Ей хотелось поймать Леночку на невежестве. Она любила узнавать новые слова и тогда начинала повторять их на публике неустанно.

С тобой, Леночка, у меня каждый раз какое-то жамевю. Что глазами хлопаешь? Жамевю, говорю. То же самое, что дежавю, только наоборот. Вроде как давно знакомы, а дурость твоя удивляет, как в первый.

«Гилозаизм», говорила она. «Антропный принцип». «Вильгельм Райх». «Теория праздного класса». «Глобальная деревня». «Апатеизм». «Стохастический». Не всегда понимая, что все это значит, она пробовала каждую фразочку, каждое словечко на язык, словно деликатес. Ильюшенко был ее собственным поставщиком умственных безделушек. Они часто спорили о маневрах и манипуляциях для поимки чужой любви. Леночка услыхала такой разговор краешком слуха.

Ты, Мариша, тоже ловец человеков, – говорил Ильюшенко, по обыкновению чавкая печенюшкой, – ты владеешь уловкой Бенджамина Франклина.

Это как? – спрашивала Семенова.

Это так, что ты не приказываешь, а просишь. Тот, кого ты просишь об услуге, охотно окажет ее опять и опять.

А еще, чем еще я владею? – радовалась Семенова.

Еще? Фасцинацией.

А это чего?

Фасцинация? Ты завораживаешь. И жертва уже не слышит других сигналов – морали, к примеру, или разума. Жертва у тебя в сетях. И ей хорошо.

Иногда Марина Семенова являлась к Лямзину в министерство. Тот немножко нервничал. Предпочитал нейтральную территорию.

У Андрея Иваныча посетители, – объявляла Леночка.

Семенова кидала на диванчик свою роскошную сумку из кожи страуса и принималась хлопотать с расческой у зеркала. Под каштановые прядки для прикорневого объема прыскался какой-то замысловатый мусс. Приемная наполнялась запахом мускуса.

Что там за шобла у него засела? – властно интересовалась она. И Леночка, подавляя раздражение, лопотала:

По вопросам землеустройства.

Иногда Семенова бывала милостива. Раз она подарила Леночке женскую косметичку. Косметичка не прижилась, Леночка вышвырнула ее в помойку. Как и семеновские нравоучения. Впрочем, один совет засел у Леночки в голове, словно мантра, которую заставляли зубрить на тренингах личностного развития:

Если мужик артачится, тогда и койки врозь. Сразу же станет шелковым.

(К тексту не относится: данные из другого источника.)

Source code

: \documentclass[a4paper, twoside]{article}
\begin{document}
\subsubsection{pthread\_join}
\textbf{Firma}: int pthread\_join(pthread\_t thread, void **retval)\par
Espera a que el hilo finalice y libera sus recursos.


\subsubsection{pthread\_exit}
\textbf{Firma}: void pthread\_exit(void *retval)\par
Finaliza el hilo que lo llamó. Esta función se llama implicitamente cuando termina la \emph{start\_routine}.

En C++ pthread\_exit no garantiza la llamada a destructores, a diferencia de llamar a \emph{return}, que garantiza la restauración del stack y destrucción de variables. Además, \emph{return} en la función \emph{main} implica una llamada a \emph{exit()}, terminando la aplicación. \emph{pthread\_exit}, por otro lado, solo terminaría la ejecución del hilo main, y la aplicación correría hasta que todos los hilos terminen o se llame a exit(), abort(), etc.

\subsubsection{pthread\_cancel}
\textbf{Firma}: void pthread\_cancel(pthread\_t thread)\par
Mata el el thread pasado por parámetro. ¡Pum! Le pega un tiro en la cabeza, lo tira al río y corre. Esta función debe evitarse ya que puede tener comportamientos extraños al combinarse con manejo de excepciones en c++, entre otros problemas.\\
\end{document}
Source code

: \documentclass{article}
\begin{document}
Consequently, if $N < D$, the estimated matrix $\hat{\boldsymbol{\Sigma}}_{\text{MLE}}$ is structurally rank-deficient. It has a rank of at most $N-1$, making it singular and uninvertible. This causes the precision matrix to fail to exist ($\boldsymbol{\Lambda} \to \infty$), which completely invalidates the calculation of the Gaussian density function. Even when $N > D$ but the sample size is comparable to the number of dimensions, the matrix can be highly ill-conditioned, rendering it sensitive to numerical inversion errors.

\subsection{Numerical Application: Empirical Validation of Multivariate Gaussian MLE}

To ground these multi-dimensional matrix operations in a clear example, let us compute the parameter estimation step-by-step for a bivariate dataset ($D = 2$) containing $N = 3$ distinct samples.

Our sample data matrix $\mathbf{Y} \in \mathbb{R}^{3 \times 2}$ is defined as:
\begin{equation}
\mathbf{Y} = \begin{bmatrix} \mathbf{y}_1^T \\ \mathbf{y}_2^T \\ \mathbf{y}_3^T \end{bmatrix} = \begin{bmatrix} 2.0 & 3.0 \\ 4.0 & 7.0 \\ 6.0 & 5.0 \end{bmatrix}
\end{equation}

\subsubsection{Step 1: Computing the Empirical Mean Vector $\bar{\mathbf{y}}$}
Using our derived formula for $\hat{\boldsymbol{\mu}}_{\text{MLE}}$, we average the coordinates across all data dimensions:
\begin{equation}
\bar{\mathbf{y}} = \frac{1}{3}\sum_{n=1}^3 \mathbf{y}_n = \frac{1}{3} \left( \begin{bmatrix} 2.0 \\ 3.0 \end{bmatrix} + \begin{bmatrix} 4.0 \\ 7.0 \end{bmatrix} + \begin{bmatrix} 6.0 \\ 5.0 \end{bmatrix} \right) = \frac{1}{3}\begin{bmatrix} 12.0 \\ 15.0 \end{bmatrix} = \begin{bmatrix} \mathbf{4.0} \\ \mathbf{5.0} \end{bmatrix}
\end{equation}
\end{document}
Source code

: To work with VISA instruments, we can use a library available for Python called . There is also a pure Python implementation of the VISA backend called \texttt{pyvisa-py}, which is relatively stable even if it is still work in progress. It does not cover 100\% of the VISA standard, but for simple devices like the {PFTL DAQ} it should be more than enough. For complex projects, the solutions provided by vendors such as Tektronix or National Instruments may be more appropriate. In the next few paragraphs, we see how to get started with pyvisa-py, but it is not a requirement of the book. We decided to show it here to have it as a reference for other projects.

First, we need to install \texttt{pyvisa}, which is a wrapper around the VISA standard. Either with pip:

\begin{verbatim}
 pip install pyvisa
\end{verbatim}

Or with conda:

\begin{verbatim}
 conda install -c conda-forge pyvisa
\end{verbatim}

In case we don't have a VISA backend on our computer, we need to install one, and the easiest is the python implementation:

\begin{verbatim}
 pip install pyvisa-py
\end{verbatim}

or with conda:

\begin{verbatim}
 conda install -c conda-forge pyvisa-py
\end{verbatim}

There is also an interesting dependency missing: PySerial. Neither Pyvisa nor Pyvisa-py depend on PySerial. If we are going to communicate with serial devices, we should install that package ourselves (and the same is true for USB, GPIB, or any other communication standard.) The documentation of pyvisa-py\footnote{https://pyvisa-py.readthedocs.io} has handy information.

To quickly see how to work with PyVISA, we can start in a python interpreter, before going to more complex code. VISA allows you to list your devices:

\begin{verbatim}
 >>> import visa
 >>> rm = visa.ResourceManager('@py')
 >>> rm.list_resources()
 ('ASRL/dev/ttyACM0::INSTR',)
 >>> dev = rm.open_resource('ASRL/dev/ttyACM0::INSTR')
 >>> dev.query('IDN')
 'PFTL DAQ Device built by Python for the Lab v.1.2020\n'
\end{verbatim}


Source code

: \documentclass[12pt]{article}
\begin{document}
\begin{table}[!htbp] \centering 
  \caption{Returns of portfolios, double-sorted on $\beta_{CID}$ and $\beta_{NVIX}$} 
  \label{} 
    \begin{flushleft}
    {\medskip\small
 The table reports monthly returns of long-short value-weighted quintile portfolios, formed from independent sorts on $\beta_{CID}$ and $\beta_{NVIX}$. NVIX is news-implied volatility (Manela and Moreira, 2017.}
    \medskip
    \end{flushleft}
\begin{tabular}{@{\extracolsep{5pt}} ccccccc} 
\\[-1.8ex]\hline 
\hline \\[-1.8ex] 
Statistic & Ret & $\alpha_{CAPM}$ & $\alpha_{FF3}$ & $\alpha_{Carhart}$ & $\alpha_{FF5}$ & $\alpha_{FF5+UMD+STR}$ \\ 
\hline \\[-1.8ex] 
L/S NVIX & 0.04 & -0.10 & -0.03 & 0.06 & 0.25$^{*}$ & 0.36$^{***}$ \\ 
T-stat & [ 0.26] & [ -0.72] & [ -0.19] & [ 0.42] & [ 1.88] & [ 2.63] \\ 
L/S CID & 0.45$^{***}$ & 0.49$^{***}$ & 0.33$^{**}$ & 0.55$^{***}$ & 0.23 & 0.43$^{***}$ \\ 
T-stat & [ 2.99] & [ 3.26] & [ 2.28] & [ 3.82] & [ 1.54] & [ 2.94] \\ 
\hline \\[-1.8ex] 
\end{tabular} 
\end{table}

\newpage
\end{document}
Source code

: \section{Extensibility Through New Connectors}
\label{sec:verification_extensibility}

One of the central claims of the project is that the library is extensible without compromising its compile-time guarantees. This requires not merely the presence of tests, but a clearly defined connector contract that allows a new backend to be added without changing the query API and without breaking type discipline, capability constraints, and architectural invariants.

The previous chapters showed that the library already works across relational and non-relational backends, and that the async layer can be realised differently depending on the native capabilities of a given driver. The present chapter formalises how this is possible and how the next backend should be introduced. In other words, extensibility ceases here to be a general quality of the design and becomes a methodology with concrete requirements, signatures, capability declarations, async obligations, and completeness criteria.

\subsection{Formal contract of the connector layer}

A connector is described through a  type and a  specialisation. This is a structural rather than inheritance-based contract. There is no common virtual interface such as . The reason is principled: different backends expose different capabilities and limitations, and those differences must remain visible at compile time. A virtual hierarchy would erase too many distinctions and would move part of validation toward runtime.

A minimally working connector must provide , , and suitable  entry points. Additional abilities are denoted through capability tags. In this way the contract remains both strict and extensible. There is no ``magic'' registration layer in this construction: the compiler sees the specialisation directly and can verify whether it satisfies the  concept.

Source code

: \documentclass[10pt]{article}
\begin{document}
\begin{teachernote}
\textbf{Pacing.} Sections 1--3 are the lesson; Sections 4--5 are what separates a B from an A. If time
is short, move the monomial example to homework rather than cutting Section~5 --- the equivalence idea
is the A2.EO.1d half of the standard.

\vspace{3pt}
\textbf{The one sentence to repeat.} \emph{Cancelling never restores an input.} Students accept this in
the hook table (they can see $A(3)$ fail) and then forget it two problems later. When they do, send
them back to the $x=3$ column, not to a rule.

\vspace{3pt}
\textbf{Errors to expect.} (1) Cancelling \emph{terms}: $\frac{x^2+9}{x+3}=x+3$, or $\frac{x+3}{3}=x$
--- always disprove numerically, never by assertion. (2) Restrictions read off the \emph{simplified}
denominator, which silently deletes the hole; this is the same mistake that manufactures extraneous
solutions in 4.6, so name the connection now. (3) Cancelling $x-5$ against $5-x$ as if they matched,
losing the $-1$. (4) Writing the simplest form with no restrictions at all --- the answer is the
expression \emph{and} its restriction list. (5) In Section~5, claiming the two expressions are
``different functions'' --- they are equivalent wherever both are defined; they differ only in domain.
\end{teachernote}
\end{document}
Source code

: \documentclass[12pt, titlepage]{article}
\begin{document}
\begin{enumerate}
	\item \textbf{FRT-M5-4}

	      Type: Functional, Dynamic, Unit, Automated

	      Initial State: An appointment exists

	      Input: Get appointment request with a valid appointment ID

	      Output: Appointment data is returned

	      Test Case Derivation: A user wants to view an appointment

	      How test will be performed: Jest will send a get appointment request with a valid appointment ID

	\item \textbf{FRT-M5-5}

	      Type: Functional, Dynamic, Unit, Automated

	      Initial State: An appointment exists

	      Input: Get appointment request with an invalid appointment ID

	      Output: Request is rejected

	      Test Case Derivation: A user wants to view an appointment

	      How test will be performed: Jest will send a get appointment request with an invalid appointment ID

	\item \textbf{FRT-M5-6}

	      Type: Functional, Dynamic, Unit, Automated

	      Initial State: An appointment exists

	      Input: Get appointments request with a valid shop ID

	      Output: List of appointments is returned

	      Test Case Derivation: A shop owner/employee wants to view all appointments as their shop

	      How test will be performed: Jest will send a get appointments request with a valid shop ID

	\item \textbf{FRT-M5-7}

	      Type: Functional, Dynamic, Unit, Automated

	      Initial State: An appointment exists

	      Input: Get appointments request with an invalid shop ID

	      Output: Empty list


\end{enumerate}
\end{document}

Семенова применяла этот прием разделения коек к покойному Лямзину. Однажды министр был отнят от тела любовницы на целых пару недель. Он тарабанил ей в дверь, звонил, рычал, умолял, но она оставалась жестокосердна. Она отмалчивалась, не отпирала. А дело-то было в какой-то жалкой мелочи. Ей хотелось поездить с возлюбленным по Европе – открыто, как муж и жена. И чтобы много подарков, опер и ресторанов. Лямзин менжевался. Он боялся такой уж наглой огласки. Он трусил жены, губернатора. В области взяли курс на семейные ценности. За европейский кунштюк могли настучать по тыкве.

Но теперь министр был мертв, и праздник расходился по городу. Со сцены выступал мэр, и на огромном экране по-великански отражались его барбосьи щеки.

Наш город за год украсился десятком новых дворовых шведских стенок. Мы глубоко печемся о спортивном и здоровом развитии подрастающего поколения…

Площадь жужжала. Мэра никто не слушал. Речи его служили аккомпанементом, сопровождением для мельчайших разговорчиков и приветствий. Горожане представали перед ним цветным гравием, в котором, как в калейдоскопе, по чьей-то воле пересыпались камешки. Розовый утекал куда-то вбок, голубой плыл вверх по кривой диагонали, коричневый вертелся по кругу.

Но вдруг из этого лилипутского царства, раскинувшегося под сценой, вырос раскольничий голос:

Как же вы бережете? Вы парк вырубаете!

Голос рождался из мегафона. Откуда, как через металлоискатели пронесли мегафон? Кто оказался предателем?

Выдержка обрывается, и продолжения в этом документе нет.